Executive Summary
The GE product Hyperband BOLD and diffusion sequences are a result of close collaboration between GE scientists and engineers with the CNI staff. The CNI SMS implementation, which we called the “MUX” research sequence, served as a resource and a benchmark for the GE Hyperband product. Over the last several months Adam and Hua worked with our partners at GE to resolve a limitation of the initial Hyperband implementation. We are glad to report that the two sequences now have the same SNR (signal-to-noise ratio). We describe the testing that convinced us and the benefits below. With this improvement, we plan to move CNI users to the Hyperband sequence, which will offer many benefits. Specifically, we ask all users of the UHP system to migrate any protocols using the research MUX sequence to the product Hyperband sequence. We do not plan to support the research MUX sequence in future releases of the GE platform. Instead, we will coordinate with GE on improvements to their Hyperband product.
Advantages
The main benefit for researchers moving to the Hyperband product sequences is that GE’s product releases are fully integrated with other system improvements. The CNI cannot achieve the same level of integration when we port the MUX research sequences. For example, GE’s product Hyperband sequences are fully integrated with the reconstruction engine. For this reason unaliased images show up in the mini-viewer and are stored in the image database which makes it possible for operators to immediately detect image quality issues. Second, CNI’s resources for testing and migrating research sequences each GE system update is limited. GE’s product sequences go through rigorous in-house acceptance testing with each new release. Third, by moving to the product users will also benefit from all other system developments for the baseline EPI product (higher-order eddy current correction, bug fixes, etc.). Fourth, the product sequence includes seamless integration with the User Interface so users simply prescribe whole-volume slices as normally. Fifth, the product delivers near real-time reconstruction, rather than the slower reconstruction used by the research MUX sequence.
Image quality
We did not recommend using Hyperband until now because testing showed that the GE product SNR was 30% lower than the MUX performance. The reasons for this SNR drop have been determined by CNI staff, and these corrections are now incorporated into GE’s future product releases. We also incorporated these fixes into the CNI versions of the base sequences on our system, namely cni_epi and cni_epi2 which correspond to the Hyperband BOLD and diffusion sequences. These improvements are why we now recommend shifting to the Hyperband sequence. The shift will enable users to take advantage of integration with the other features of the GE platform.
Our assessment is based on several sets of SMS BOLD and diffusion data across multiple GE systems, including phantom and human subject data. We acquired on the previous CNI MR750 scanner and the new CNI UHP scanner, as well as on the product sequences compared to our research sequences. These data are all available on the CNI Flywheel site in the scanner_comparison project which is accessible by all CNI flywheel users. A brief summary is provided here.
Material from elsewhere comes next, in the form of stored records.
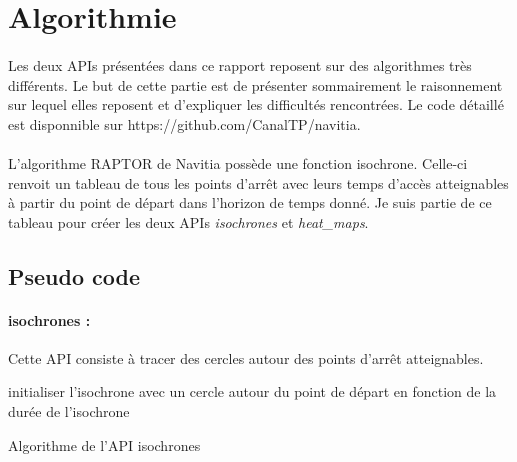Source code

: \documentclass[a4paper]{report}
\begin{document}
\section{Algorithmie}

\paragraph{} Les deux APIs présentées dans ce rapport reposent sur des algorithmes très différents. Le but de cette partie est de présenter sommairement le raisonnement sur lequel elles reposent et d'expliquer les difficultés rencontrées. Le code détaillé est disponnible sur \color{blue} https://github.com/CanalTP/navitia. 

\color{black}
\paragraph{}L'algorithme RAPTOR de Navitia possède une fonction isochrone. Celle-ci renvoit un tableau de tous les points d'arrêt avec leurs temps d'accès atteignables à partir du point de départ dans l'horizon de temps donné. Je suis partie de ce tableau pour créer les deux APIs \emph{isochrones} et \emph{heat\_maps}.

\subsection{Pseudo code}

\paragraph{isochrones :} Cette API consiste à tracer des cercles autour des points d'arrêt atteignables.
\newline

\begin{algorithm}[H]
 initialiser l'isochrone avec un cercle autour du point de départ en fonction de la durée de l'isochrone\;
 \caption{Algorithme de l'API isochrones}
\end{algorithm}
\end{document}
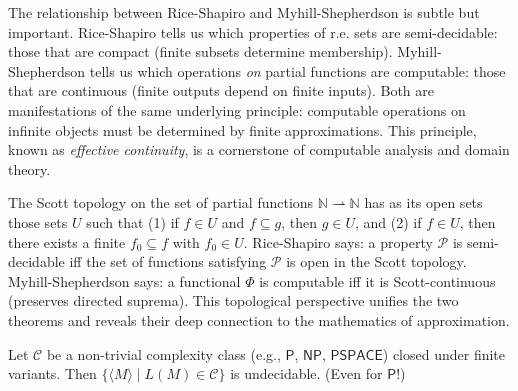 The relationship between Rice-Shapiro and Myhill-Shepherdson is subtle but important. Rice-Shapiro tells us which properties of r.e. sets are semi-decidable: those that are compact (finite subsets determine membership). Myhill-Shepherdson tells us which operations \emph{on} partial functions are computable: those that are continuous (finite outputs depend on finite inputs). Both are manifestations of the same underlying principle: computable operations on infinite objects must be determined by finite approximations. This principle, known as \emph{effective continuity}, is a cornerstone of computable analysis and domain theory.

The Scott topology on the set of partial functions $\mathbb{N} \rightharpoonup \mathbb{N}$ has as its open sets those sets $U$ such that (1) if $f \in U$ and $f \subseteq g$, then $g \in U$, and (2) if $f \in U$, then there exists a finite $f_0 \subseteq f$ with $f_0 \in U$. Rice-Shapiro says: a property $\mathcal{P}$ is semi-decidable iff the set of functions satisfying $\mathcal{P}$ is open in the Scott topology. Myhill-Shepherdson says: a functional $\Phi$ is computable iff it is Scott-continuous (preserves directed suprema). This topological perspective unifies the two theorems and reveals their deep connection to the mathematics of approximation.

\begin{theorem}
Let $\mathcal{C}$ be a non-trivial complexity class (e.g., $\mathsf{P}$, $\mathsf{NP}$, $\mathsf{PSPACE}$) closed under finite variants. Then $\{ \langle M \rangle \mid L(M) \in \mathcal{C} \}$ is undecidable. (Even for $\mathsf{P}$!)
\end{theorem}


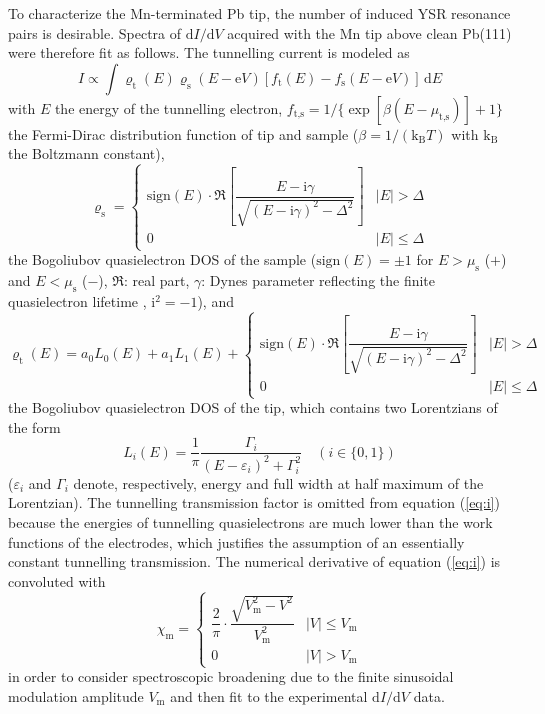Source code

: \documentclass[aps,floatfix,12pt]{revtex4-2}
\begin{document}
To characterize the Mn-terminated Pb tip, the number of induced YSR resonance pairs is desirable.
Spectra of $\text{d}I/\text{d}V$ acquired with the Mn tip above clean Pb(111) were therefore fit as follows.
The tunnelling current is modeled as
\begin{equation}
I\propto\int\varrho_\text{t}(E)\varrho_\text{s}(E-\text{e}V)[f_\text{t}(E)-f_\text{s}(E-\text{e}V)]\,\text{d}E
\label{eq:i}
\end{equation}
with $E$ the energy of the tunnelling electron, $f_\text{t,s}=1/\{\exp[\beta(E-\mu_\text{t,s})]+1\}$ the Fermi-Dirac distribution function of tip and sample ($\beta=1/(\text{k}_\text{B}T)$ with $\text{k}_\text{B}$ the Boltzmann constant),
\begin{equation}
\varrho_\text{s}=\left\{
\begin{array}{ll}
\text{sign}(E)\cdot\Re\left[\dfrac{E-\text{i}\gamma}{\sqrt{(E-\text{i}\gamma)^2-\Delta^2}}\right] & \vert E\vert>\Delta \\
0 & \vert E\vert\leq\Delta
\end{array}
\right.
\label{eq:doss}
\end{equation}
the Bogoliubov quasielectron DOS of the sample ($\text{sign}(E)=\pm 1$ for $E>\mu_\text{s}$ ($+$) and $E<\mu_\text{s}$ ($-$), $\Re$: real part, $\gamma$: Dynes parameter reflecting the finite quasielectron lifetime \cite{prl_41_1509}, $\text{i}^2=-1$), and
\begin{equation}
\varrho_\text{t}(E)=a_0L_0(E)+a_1L_1(E)+\left\{
\begin{array}{ll}
\text{sign}(E)\cdot\Re\left[\dfrac{E-\text{i}\gamma}{\sqrt{(E-\text{i}\gamma)^2-\Delta^2}}\right] & \vert E\vert>\Delta \\
0 & \vert E\vert\leq\Delta
\end{array}
\right.
\label{eq:dost}
\end{equation}
the Bogoliubov quasielectron DOS of the tip, which contains two Lorentzians of the form
\begin{equation}
L_i(E)=\frac{1}{\pi}\frac{\Gamma_i}{(E-\varepsilon_i)^2+\Gamma_i^2}\quad (i\in\{0,1\})
\label{eq:lor}
\end{equation}
($\varepsilon_i$ and $\Gamma_i$ denote, respectively, energy and full width at half maximum of the Lorentzian)\@.
The tunnelling transmission factor is omitted from equation (\ref{eq:i}) because the energies of tunnelling quasielectrons are much lower than the work functions of the electrodes, which justifies the assumption of an essentially constant tunnelling transmission.
The numerical derivative of equation (\ref{eq:i}) is convoluted with
\begin{equation}
\chi_\text{m}=\left\{
\begin{array}{ll}
\dfrac{2}{\pi}\cdot\dfrac{\sqrt{V_\text{m}^2-V^2}}{V_\text{m}^2} & \vert V\vert\leq V_\text{m} \\
0 & \vert V\vert>V_\text{m}
\end{array}
\right.
\label{eq:mod}
\end{equation}
in order to consider spectroscopic broadening due to the finite sinusoidal modulation amplitude $V_\text{m}$ and then fit to the experimental $\text{d}I/\text{d}V$ data.
\end{document}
The figure below shows the detrended SNR determined across 50 timepoints for a region at the center of a phantom image acquired on our UHP scanner using the Nova 32-channel coil with both research and product SMS sequences. The Hyperband sequence shows slightly improved for all non-unity SMS acceleration factors except for the SMS factor 8. We hypothesize that these variations may be due to the different approach used between CNI and GE SMS sequences in acquiring calibration data to determine how to unalias the data. CNI sequences generally acquire calibration data at the beginning of the BOLD acquisitions while GE uses a fast separate calibration sequence to acquire this data. We will continue to investigate the source of this SNR drop at SMS 8, but given the performance at the normal acceleration factors that are used we are not concerned. The SNR is also still quite high from an absolute perspective, and it is likely physiological noise would be of more concern in an in vivo experiment.
The following figure shows results acquired using the MUX research sequence across multiple platforms at Stanford. The data were acquired using different Nova 32 channel coils that were available at each site. As a result only data acquired at CNI used the same receive array, and this shows a substantial increase in detrended SNR when moving from the CNI MR750 system to the CNI UHP. The Lucas 3T Premier system has higher SNR, and we hypothesize this is due to the receive array. We will be following up with a future experiment to using the CNI coil on the Lucas Premier system.These SNR values are all quite high however, and likely data will be dominated by physiological noise for in vivo data. Even so, we are considering recalibrating or purchasing a new coil.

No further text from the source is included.